Well this week, my shopping is all DONE! (yep, NO MORE shopping... really!!!! they say minis are like potato chips but the ponies are WAY more addictive...)

Today my ASPC/AMHR mare arrived from NJ Pony Farm in Nebraska. Many thanks to Judy Gottlob for this mare, she really exceeded my expectations! She has just been a pasture pony and travelled all the way from NE to CA so please excuse her picture, she is pictured right off the trailer (I was just so excited and wanted to share). She is three this year and will be bred to my little stallion this summer. If I can get her used to being fussed with she might go to some shows in the future, she's very cute! Her name is "NJs Oh My" and I am calling her "Amy":







And THEN I found the most adorable Modern colt. Jennifer Radoi of Sweet Opal Minis/Shetlands here on the forum owns his full big sister, and that mare is awesome. This colt is a son of "The Duke of Royal Manor" and he is just too cute. Huge thank you to Holly Bowers of MB Stables for "MB's Aftershock." I think I am going to nickname him "Quake." He will be coming up here once he is weaned as he's only a month old.






My stalls were empty with only two ponies in them, I am excited to have all these horses to work with and show again!

Thanks for looking!

Andrea


----------



## Filipowicz Farm (May 12, 2007)

Congratulations on two beautiful horses.Wish you much success with them, :aktion033:



: :bgrin


----------



## Leeana (May 12, 2007)

Love them both!!! :aktion033: :aktion033:

Oh yes, the shetlands can be pretty addicting :bgrin

Goodluck in 2007!



:lol: I am expecting show pictures, especially of that weanling :new_shocked:


----------



## Bess Kelly (May 12, 2007)

Great looking mare!

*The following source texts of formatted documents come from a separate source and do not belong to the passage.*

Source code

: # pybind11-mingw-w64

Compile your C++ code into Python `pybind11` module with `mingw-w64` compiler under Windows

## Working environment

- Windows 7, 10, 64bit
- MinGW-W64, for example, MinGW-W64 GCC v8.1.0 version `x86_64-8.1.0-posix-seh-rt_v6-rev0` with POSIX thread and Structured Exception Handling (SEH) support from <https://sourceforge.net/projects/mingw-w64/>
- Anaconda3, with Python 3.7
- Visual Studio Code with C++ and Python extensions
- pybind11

Congratulations.

I really like the guy in your avatar......but, stallions are wonderful things



:


----------



## disneyhorse (May 12, 2007)

Yep Bess... I LOVE stallions too



: Besides, I needed and ASPC/AMHR stallion AND a Modern stallion! One of each!


----------



## MB STABLES (May 12, 2007)

Congrats.... Andrea! I sure am glad your the one getting him! :aktion033:

-Holly


----------



## disneyhorse (May 12, 2007)

Thank YOU holly, you know how long I've been looking for just the right colt!!!

Andrea


----------



## Lisa Strass (May 12, 2007)

What a great week!!!! :aktion033: I know exactly what you mean when you say you thought minis were addictive, but these ponies.... oh my! :bgrin

Quake is WOW! I bet we'll be seeing his name a lot more!


----------



## alphahorses (May 13, 2007)

Congratulations! I think you are going to have a lot of fun with them.



:


----------



## SweetOpal (May 15, 2007)

:aktion033: Congrats Andrea, he is stunning and you know I mean it since I was trying to buy him as well



: , he is going to be very nice! I can't wait to see how he turns out.


----------



## CLC Stables (May 15, 2007)

Oh YEAH, I am glad Aftershock is yours........................he was on my list too, but I got Victoria instead.


----------



## Acheron (May 21, 2007)

Oh Andrea how fun!!

Now I REALLY want to come see!


----------



## crponies (May 21, 2007)

Congrats on completing your herd so nicely!


----------



## PrestigeMiniHorses (Jun 3, 2007)

gorgeous boy and mare...they are both very nice. jennifer is such a wonderful person and i adore her daughter Jessi. I can't wait to show with them again. One day I might just have to get myself a pony from them. HEHE.

Congrats on your special horses!


----------